_Exercise description:_ The first line of the entries through the line bearing "na tu strašnou": copy these lines exactly and return nothing else.

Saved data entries
-- Opening Marker --

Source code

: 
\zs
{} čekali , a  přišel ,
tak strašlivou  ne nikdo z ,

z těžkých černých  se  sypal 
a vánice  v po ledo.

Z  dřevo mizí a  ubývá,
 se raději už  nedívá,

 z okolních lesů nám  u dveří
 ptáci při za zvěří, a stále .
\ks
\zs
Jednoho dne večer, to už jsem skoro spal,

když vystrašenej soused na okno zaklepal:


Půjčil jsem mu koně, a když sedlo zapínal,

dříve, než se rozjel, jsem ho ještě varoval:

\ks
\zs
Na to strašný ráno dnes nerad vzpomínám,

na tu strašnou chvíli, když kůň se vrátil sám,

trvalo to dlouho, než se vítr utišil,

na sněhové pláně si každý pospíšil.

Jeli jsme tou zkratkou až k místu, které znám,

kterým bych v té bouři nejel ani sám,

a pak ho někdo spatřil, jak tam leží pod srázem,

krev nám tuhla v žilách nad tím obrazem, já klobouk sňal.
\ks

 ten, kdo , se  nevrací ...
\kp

-- Closing Marker --

_Response box:_
Source code

: 
\zs
{} čekali , a  přišel ,
tak strašlivou  ne nikdo z ,

z těžkých černých  se  sypal 
a vánice  v po ledo.

Z  dřevo mizí a  ubývá,
 se raději už  nedívá,

 z okolních lesů nám  u dveří
 ptáci při za zvěří, a stále .
\ks
\zs
Jednoho dne večer, to už jsem skoro spal,

když vystrašenej soused na okno zaklepal:


Půjčil jsem mu koně, a když sedlo zapínal,

dříve, než se rozjel, jsem ho ještě varoval:

\ks
\zs
Na to strašný ráno dnes nerad vzpomínám,

na tu strašnou chvíli, když kůň se vrátil sám,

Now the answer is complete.